Work required
Please copy every line from the following entries in which the word "light" appears.

Start of Entries shown

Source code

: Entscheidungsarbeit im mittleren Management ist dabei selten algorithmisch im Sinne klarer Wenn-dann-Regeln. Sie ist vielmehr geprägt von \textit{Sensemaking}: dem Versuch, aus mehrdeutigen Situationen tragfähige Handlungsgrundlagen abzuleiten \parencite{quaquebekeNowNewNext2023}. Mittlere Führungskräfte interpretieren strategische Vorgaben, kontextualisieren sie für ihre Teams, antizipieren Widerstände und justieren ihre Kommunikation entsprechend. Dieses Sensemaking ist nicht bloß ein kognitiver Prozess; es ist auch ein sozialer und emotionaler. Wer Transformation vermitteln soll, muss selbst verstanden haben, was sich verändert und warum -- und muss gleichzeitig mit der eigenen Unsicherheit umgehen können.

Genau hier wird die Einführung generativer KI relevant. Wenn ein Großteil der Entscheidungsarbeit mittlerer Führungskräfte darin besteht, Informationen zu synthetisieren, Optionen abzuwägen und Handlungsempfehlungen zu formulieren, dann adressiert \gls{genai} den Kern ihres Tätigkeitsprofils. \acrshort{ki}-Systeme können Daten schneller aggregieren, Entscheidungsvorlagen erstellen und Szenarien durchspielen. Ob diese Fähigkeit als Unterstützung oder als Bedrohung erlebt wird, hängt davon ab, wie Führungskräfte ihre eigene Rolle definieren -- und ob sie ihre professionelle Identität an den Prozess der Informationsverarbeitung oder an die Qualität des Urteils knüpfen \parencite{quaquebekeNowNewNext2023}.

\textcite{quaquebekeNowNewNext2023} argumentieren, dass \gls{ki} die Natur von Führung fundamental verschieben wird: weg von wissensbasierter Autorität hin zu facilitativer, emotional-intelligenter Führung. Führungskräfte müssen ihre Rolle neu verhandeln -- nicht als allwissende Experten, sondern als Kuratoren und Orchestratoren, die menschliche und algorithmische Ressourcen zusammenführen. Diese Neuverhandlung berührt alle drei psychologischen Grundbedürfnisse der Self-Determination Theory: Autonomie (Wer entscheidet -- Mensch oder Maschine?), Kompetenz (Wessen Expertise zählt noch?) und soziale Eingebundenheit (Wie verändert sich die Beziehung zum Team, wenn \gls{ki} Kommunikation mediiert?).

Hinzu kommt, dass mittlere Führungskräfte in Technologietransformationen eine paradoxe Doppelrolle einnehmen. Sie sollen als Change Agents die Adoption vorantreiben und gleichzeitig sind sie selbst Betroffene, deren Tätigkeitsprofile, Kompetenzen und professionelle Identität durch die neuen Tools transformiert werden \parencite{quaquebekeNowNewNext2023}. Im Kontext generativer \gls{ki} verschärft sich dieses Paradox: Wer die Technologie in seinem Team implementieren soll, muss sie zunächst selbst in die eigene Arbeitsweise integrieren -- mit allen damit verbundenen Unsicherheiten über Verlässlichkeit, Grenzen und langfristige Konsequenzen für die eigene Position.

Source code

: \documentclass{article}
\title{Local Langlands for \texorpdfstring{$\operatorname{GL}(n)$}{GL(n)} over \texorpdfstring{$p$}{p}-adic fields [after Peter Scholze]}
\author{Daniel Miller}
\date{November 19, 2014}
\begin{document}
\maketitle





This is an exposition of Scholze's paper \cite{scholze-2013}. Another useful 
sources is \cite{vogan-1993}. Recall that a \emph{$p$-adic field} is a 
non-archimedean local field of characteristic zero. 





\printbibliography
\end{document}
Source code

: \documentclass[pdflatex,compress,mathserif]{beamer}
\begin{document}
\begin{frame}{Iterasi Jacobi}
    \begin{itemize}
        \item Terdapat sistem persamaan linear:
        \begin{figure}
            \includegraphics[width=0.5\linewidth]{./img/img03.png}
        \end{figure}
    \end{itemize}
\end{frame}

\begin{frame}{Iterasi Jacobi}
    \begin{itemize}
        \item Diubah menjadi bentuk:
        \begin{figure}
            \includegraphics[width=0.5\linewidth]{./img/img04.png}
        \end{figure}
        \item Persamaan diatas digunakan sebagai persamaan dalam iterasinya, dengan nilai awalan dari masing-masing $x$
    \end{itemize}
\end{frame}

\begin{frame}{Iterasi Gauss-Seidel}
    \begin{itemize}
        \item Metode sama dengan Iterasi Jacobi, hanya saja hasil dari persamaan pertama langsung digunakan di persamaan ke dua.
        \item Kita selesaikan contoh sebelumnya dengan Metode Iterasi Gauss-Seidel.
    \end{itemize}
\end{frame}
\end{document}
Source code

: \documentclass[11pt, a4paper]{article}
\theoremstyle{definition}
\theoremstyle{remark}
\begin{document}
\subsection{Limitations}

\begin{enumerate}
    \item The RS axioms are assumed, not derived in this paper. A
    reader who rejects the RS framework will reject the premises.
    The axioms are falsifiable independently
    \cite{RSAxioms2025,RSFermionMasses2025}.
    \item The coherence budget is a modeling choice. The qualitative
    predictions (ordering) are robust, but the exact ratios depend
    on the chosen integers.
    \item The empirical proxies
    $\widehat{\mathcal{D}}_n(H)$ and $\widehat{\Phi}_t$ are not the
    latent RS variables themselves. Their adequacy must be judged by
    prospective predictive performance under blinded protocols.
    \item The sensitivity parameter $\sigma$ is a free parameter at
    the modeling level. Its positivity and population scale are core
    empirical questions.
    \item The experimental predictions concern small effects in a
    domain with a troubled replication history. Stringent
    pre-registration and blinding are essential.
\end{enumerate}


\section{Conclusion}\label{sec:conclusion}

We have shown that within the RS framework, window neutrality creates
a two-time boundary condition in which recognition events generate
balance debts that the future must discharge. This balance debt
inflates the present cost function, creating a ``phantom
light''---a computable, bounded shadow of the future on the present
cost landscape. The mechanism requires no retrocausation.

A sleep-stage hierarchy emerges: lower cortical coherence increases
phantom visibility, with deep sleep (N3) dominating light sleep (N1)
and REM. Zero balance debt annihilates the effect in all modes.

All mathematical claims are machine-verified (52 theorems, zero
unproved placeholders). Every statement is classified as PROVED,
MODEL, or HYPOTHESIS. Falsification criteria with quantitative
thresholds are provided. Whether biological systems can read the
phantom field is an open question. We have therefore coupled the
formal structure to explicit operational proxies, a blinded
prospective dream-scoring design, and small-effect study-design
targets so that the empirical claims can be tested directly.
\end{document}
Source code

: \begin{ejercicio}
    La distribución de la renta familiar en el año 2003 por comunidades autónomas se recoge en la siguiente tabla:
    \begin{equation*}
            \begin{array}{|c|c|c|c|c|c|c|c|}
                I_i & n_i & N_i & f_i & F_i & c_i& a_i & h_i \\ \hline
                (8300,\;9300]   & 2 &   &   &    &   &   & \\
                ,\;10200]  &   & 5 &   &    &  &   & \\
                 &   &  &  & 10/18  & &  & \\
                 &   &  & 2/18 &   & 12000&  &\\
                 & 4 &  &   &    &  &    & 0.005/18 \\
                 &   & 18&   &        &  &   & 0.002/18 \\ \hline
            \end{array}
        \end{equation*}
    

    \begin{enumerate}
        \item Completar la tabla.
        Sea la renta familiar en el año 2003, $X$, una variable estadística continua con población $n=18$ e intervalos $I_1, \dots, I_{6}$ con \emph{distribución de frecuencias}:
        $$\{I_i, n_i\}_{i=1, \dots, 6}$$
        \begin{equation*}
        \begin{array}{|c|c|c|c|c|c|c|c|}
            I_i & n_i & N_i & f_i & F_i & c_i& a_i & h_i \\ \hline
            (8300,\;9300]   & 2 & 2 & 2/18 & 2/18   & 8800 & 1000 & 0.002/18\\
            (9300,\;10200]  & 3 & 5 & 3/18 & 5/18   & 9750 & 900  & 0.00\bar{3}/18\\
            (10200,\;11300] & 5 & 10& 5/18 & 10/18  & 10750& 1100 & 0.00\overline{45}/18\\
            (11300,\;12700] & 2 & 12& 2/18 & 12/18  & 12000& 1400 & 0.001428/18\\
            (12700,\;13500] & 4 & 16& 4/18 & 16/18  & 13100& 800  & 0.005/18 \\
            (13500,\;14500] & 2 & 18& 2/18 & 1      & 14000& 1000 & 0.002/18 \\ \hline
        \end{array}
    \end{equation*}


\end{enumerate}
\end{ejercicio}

End of Entries shown

Solution to this task
light''---a computable, bounded shadow of the future on the present
phantom visibility, with deep sleep (N3) dominating light sleep (N1)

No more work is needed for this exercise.